Congressman Farr on CFTC Funding

Statement

By: Sam Farr
By: Sam Farr
Date: June 25, 2012
Location: Washington, DC

Congressman Sam Farr (D-Carmel) issued the following statement on the proposed 41% reduction of the President's funding request for the U.S. Commodity Futures Trading Commission.

"Good morning. I am Congressman Sam Farr (D-Carmel), and I serve as ranking member of the Appropriations Subcommittee on USDA & FDA and CFTC. It is our Committee's responsibility to appropriate funds necessary to carry out the law.

Dodd-Frank created, for the first time, the Consumer Oversight of heretofore never regulated derivatives and swaps, a market that has grown to over $300 trillion in the US and another $100 trillion in international activity.

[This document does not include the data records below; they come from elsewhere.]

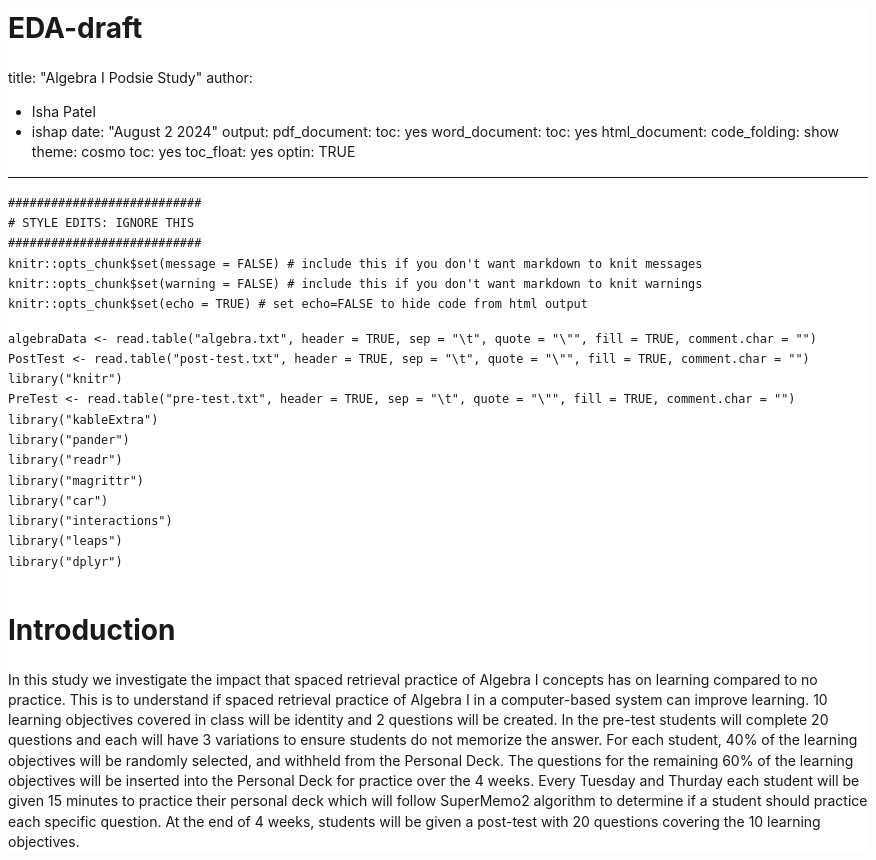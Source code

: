 # EDA-draft
title: "Algebra I Podsie Study"
author:
- Isha Patel
- ishap
date: "August 2 2024"
output:
  pdf_document:
    toc: yes
  word_document:
    toc: yes
  html_document:
    code_folding: show
    theme: cosmo
    toc: yes
    toc_float: yes
optin: TRUE
---

```{r, include=FALSE}
###########################
# STYLE EDITS: IGNORE THIS
###########################
knitr::opts_chunk$set(message = FALSE) # include this if you don't want markdown to knit messages
knitr::opts_chunk$set(warning = FALSE) # include this if you don't want markdown to knit warnings
knitr::opts_chunk$set(echo = TRUE) # set echo=FALSE to hide code from html output
```


```{r}
algebraData <- read.table("algebra.txt", header = TRUE, sep = "\t", quote = "\"", fill = TRUE, comment.char = "")
PostTest <- read.table("post-test.txt", header = TRUE, sep = "\t", quote = "\"", fill = TRUE, comment.char = "")
library("knitr")
PreTest <- read.table("pre-test.txt", header = TRUE, sep = "\t", quote = "\"", fill = TRUE, comment.char = "")
library("kableExtra")
library("pander")
library("readr")
library("magrittr")
library("car")
library("interactions")
library("leaps")
library("dplyr")

```

# Introduction

In this study we investigate the impact that spaced retrieval practice of Algebra I concepts has on learning compared to no practice. This is to understand if spaced retrieval practice of Algebra I in a computer-based system can improve learning.
10 learning objectives covered in class will be identity and 2 questions will be created. In the pre-test students will complete 20 questions and each will have 3 variations to ensure students do not memorize the answer.
For each student, 40% of the learning objectives will be randomly selected, and withheld from the Personal Deck. The questions for the remaining 60% of the learning objectives will be inserted into the Personal Deck for practice over the 4 weeks.
Every Tuesday and Thurday each student will be given 15 minutes to practice their personal deck which will follow SuperMemo2 algorithm to determine if a student should practice each specific question. At the end of 4 weeks, students will be given a post-test with 20 questions covering the 10 learning objectives.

The law requires the CFTC to provide oversight for our markets through greater transparency, openness, and disclosure. New rules have been written, but the Republican leadership will not allow the hiring of employees to enforce the law. Commissioner Gary Gensler told our Committee that without funds the Commissioner can't even register the participants.

The 41% cut from the President's $308 million budget request for the CFTC is unconscionable. It's designed to cripple the CFTC. As Chairman Genslar said to the Agriculture Appropriations Committee, it would be like expanding the NFL to 100 games a weekend, but without hiring any new referees.

The Republicans do not accomplish anything from their cuts. The budget request amounts to about one-ten-thousandth of one percent of the $300 trillion swaps market.

It's not much money, but it's enough to cripple the regulators. The President's ask isn't a lot, but it can make a lot of difference in stabilizing our markets. Make no mistake about this. The swap dealers don't want to be regulated. Their market is 6 times the SEC, which --by the way- has more cops on the beat and still struggles with oversight.

In fact, the CFTC budget request boils down to the equivalent of 6 seconds of trading for a $400 trillion global market that operates almost 24/7.

Yet what happens when a giant bank, like J.P. Morgan, has enormous losses as they reported 2 weeks ago? Who steps in to investigate?

Answer: "The CFTC." How well can they do the oversight without staff?

The Republicans have linked up to make sure the new greed is protected from regulation. Consumers, investors, and other financial interests need protection. Congress passed Dodd-Frank wanting to see things work. Failure is not an option.

Restore peoples' confidence in government regulators. Restore the funding."